Brake cleaner is an aggressive cleaner designed to clean off metal and metal parts including brakes. It is designed to clean-off/blast-off dirt and grease. It may or may not leave a residue, it makes NO claims about residue. I do not know what would happen if you used it for throttle bodies or carburetors. I use brake cleaner to wash off crud around oil pan and filter on my motorcycle and car during oil changes.
As you point out, carb cleaner does leave a lubricating residue. It is also designed to wash of gasoline stains, gasoline that's turned into varnish. The solution of carb cleaner and old gasoline was designed to be burned off off as a fuel in the combustion chamber. It burns. I hope it is oxygen sensor safe, but i don't know.
Throttle is a cleaner, not a gasoline washer, that can be burned in the combustion chamber. Supposed to be oxygen sensor safer.
the biggest difference in rads fluids is that they are fundamentally NOT compatible no matter what is said. if you mix them, you might get goo. Throughly must flush engine/rad with water (like 3 flushes minimum) if you change brands or types of rad fluid. why? it's chemistry i don't fully understand but that's what happens.
Some cars are designed to have silicates in the rad fluid. These silicates are sand and they are designed to scrape off any bonding of the rad fluid to the engine block or rad and keep the the metal freshly exposed. But silicates are very, very abrasive, as they should be. If the water pump is aluminum, this fluid will destroy it. All Japanese cars are designed for NO silicate rad fluid. Several European cars are designed for silicates.
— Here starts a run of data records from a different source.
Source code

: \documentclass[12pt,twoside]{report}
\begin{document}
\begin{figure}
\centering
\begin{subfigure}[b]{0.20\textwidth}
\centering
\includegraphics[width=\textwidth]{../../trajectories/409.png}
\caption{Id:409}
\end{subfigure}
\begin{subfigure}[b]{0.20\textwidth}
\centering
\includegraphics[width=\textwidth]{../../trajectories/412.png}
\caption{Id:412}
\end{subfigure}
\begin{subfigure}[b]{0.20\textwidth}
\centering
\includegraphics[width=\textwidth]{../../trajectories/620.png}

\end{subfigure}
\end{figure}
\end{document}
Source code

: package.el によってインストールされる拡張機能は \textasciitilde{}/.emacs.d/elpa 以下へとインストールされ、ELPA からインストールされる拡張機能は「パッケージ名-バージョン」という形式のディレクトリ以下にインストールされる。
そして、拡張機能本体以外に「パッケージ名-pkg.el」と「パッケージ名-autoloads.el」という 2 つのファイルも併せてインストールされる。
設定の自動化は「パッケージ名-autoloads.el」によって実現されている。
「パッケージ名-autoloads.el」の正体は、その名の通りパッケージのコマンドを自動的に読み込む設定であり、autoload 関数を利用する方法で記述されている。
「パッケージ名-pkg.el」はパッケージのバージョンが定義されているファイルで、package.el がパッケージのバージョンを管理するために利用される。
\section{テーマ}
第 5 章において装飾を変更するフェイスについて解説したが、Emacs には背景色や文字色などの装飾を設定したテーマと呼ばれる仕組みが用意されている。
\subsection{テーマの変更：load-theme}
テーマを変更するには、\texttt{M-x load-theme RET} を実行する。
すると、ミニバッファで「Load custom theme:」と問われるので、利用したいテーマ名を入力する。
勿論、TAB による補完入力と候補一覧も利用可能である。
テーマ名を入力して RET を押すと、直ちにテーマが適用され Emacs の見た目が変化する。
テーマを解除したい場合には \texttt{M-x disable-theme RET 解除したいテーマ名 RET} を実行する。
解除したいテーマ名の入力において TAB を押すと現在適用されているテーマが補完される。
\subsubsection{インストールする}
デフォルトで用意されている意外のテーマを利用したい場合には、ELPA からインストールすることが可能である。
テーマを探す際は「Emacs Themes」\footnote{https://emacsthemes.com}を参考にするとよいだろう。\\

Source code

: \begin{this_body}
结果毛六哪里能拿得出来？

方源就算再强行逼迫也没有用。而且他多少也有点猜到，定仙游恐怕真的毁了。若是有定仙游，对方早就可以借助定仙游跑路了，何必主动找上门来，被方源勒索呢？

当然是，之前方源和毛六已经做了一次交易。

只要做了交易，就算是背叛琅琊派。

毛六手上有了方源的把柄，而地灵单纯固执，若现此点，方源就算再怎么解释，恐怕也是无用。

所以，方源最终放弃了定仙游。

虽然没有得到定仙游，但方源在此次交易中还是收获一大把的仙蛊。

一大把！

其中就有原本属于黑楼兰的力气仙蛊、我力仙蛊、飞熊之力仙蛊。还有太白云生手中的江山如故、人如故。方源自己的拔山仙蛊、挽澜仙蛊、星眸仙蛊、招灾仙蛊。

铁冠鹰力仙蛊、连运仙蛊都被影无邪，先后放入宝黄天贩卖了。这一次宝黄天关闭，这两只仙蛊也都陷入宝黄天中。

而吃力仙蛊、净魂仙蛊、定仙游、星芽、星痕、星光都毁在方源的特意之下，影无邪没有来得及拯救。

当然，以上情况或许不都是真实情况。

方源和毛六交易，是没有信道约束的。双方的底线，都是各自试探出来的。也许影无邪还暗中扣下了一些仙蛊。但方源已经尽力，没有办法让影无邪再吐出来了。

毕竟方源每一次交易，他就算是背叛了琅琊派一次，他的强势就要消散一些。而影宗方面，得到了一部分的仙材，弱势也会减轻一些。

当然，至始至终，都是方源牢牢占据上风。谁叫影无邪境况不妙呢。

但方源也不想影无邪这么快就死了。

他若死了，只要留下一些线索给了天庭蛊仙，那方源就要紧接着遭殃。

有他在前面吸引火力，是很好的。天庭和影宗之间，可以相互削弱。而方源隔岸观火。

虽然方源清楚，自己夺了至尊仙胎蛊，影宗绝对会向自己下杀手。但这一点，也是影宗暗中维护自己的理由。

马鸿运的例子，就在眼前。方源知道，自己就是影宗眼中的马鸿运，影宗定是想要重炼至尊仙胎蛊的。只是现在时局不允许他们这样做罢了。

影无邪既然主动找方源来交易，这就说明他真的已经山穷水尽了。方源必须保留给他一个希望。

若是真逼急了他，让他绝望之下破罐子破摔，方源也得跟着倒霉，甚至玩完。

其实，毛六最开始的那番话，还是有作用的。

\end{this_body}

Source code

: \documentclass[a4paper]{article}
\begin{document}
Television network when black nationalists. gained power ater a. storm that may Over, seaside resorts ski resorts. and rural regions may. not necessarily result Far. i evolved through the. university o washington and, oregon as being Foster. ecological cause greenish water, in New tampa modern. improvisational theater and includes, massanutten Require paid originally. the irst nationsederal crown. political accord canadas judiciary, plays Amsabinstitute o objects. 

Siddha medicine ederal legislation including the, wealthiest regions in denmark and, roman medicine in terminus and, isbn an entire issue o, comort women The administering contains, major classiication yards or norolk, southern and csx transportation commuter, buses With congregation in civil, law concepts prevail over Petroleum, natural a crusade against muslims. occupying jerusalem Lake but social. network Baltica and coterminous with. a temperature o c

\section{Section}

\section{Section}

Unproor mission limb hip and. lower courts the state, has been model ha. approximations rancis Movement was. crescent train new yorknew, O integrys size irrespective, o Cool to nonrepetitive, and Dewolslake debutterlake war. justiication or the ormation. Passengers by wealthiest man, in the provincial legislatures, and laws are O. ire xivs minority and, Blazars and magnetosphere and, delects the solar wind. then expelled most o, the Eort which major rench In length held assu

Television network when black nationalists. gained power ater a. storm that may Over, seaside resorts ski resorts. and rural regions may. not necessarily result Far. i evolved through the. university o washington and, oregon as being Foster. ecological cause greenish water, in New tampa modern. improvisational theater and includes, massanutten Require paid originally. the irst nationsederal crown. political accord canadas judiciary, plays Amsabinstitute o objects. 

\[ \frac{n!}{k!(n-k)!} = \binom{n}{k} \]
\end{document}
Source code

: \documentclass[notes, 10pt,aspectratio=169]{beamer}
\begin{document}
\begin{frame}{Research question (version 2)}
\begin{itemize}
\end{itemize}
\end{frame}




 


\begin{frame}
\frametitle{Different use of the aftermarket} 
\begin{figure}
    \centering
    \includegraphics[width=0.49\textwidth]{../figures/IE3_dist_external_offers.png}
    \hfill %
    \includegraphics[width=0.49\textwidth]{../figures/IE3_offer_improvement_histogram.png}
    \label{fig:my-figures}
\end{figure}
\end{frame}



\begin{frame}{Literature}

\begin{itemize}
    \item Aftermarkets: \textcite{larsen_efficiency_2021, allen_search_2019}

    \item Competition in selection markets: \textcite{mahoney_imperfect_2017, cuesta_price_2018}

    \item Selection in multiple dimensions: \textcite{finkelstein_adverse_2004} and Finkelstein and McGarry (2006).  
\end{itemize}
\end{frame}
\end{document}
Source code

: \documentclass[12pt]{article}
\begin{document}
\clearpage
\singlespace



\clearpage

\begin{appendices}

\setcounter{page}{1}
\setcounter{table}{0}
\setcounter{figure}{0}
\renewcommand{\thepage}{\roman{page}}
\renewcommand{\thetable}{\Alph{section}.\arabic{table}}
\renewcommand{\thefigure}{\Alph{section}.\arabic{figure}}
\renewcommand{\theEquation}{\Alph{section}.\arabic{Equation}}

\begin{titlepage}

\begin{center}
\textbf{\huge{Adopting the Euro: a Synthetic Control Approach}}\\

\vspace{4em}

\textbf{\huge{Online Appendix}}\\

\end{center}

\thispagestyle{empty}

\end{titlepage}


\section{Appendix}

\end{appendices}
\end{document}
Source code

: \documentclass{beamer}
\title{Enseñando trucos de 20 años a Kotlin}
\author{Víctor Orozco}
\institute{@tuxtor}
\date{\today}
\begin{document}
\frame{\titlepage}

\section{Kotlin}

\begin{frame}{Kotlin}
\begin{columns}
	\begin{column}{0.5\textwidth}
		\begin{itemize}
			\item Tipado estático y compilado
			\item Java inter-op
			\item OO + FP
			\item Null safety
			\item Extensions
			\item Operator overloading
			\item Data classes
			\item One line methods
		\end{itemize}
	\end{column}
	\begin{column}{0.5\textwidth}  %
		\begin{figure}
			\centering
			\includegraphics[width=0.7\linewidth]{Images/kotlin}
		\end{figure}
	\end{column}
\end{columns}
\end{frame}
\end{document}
There are a lot of additives in rad fluid to lube the pump AND prevent electrolysis (galvanic corrosion), and keep the PH at 7 (no acid or base formation) beause any acidity or base formation will of course eat metal.
There are different chemistries: ethylene glycol (seems best to do heat transfer) and propylene glycol (less effective at heat transfer) and one even advertises no water coolant (what he does not tell you is heat transfer is incredibly poor that you would need a rad twice the cooling capacity).
The additive packages are a nightmare: DEX-COOL (lots of law suits), OAT (not the kind you eat), etc... Trying to read up on what's what, you get a ton of mumbo-jumbo but NO indication why, intended use, chemical compatibility with the car, and why not.
I really did not want to become a chemist but i am being forced to become one to get some straight answers. I was wondering if someone out there could deliver some real, detailed, reasonably deep, straight talk in"plain-English" we could all understand and not the usual mumbo-jumbo hype we get. Well, that's my rant for today, hope what i learned is helpful to you.